Dünya gündemi küresel güçler tarafından sürekli ve hızlı bir şekilde değiştiriliyor. Bu hızlı değişiklikle ülkeleri çelişkili tutum ve davranışlar sergilemek zorunda bırakıyor. Amerika’nın yüzyılını planlamaya çalışan küresel güçler, bu uğurda her şeyi kendilerine mubah görmektedirler. Bir taraftan tüm dünyayı terör örgütlerine karşı ortak duruş sergilemeye davet ediyor, diğer taraftan PKK’nın Suriye uzantısı olan YPG ve PYD’ye silah ve lojistik destek sağlıyor. Bunu yaparken de PYD ve YPG’nin bölgedeki DAEŞ terör örgütüne karşı sözde mücadelesini öne sürüyor. Yani terör örgütünü başka bir terör örgütü ile terbiye ediyoruz demek istiyor. Tabi yersen…
Peki, burada PYD ve YPG’ye verilen ağır silahlar nerede ve ne şekilde kullanılıyor bilen var mı? Maalesef ki yok. 2003 yılında Irak’a demokrasi götürüyoruz dediklerinde sonrasında Irak’ta ne olacağı bilinmediği gibi. Şimdi yerle bir edilmiş bir ülke ve burnumuz dibinde kurulmuş bölgesel bir Kürt yönetimi.

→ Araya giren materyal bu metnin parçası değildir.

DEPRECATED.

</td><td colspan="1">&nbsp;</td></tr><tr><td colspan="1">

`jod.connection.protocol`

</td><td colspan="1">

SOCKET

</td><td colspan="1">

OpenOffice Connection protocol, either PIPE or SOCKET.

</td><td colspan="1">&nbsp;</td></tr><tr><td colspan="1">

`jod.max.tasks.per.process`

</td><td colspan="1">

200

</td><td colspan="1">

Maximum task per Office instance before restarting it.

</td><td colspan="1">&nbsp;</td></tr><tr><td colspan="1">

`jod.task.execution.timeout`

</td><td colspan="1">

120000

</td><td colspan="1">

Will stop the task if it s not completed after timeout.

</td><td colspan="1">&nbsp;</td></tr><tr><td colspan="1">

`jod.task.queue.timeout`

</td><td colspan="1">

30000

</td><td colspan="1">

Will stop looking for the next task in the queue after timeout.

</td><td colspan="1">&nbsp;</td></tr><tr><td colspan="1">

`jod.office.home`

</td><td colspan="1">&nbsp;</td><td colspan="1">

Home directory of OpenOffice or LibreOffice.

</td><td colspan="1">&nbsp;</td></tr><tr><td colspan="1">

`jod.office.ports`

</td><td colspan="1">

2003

Barzani’nin babası tarafından düşünülen hatta birçok kez atılımlarda bulunan bundan dolayı İran’dan sürgünle Irak’a gelmek zorunda kalan ve burada da bölgesel Kürt yönetimini kurma çalışmalarından geri durmayıp, ayaklanmalar çıkaran, başarı elde edemeyince ABD’ye iltica eden adamın oğluna ABD tarafından Irak’ta babasının hayalini gerçekleştirme fırsatını veriyor. Peki niçin? Tabi ki orta doğudaki siyasi çıkarları için, orta doğuda söz sahibi olmak için. Buradan güçler dengesinin orta doğuya kaymasını engellemek için. Yoksa sınır çizgisi bile bulunmayan topraklarda ABD’nin işi ne?
Bugün Barzani’nin kurduğu bölgesel Kürt yönetimi bayrağından tutun da misyonuna varana kadar PKK terör örgütüyle benzerlik göstermektedir. Diğer bir çelişkili durum ise Kuzey Irak’ta kurulan bu bölgesel yönetiminin (PEŞMERGE) askerlerine Türk Komando birliklerinin eğitim vermesi. Buda akıl alacak bir durum değil. Suriye’de de Fırat kalkanı harekâtıyla güvenli tampon bölge oluşturulmasaydı, burada ki durum da pek farklı olmazdı.
Bu durumda da her insana yâda her gruba ayrı ayrı roller düşüyor. Terör grupları beslendikleri damarları besliyor, ülkeler terör gruplarını bahane ederek bölgede terör estiriyor. Kısacası dünyanın yeni stratejisi savaş için terör, terör için savaş. Ne hikmetse bu olaylar sırasında da sürekli siviller ölüyor. Bu gün orta doğuda yaşayan insanlara neler yaşattıklarını az çok görüyoruz. Her alanda ölüm kol geziyor, her yerde savaş ve insanlık suçu işleniyor. Bu ortamda yaralıları yaşatmaya çalışan ambulanslar ve hastaneler vuruluyor.
Bütün imkânlarıyla öldürmeye çalışan güçlere karşı, bir insanı bile olsa yaşatmaya çalışan bir avuç insan. Azrail’den hayat çalmak gibi bir şey. Peki, bütün bunlar ne için? Bir ülkede ki insanların daha iyi şartlarda yaşaması ve devamlılığını sağlamak için. İnsanı yaşatmak için insanlar öldürmek. Ölen hayatlar üzerinden gelecek planlamak.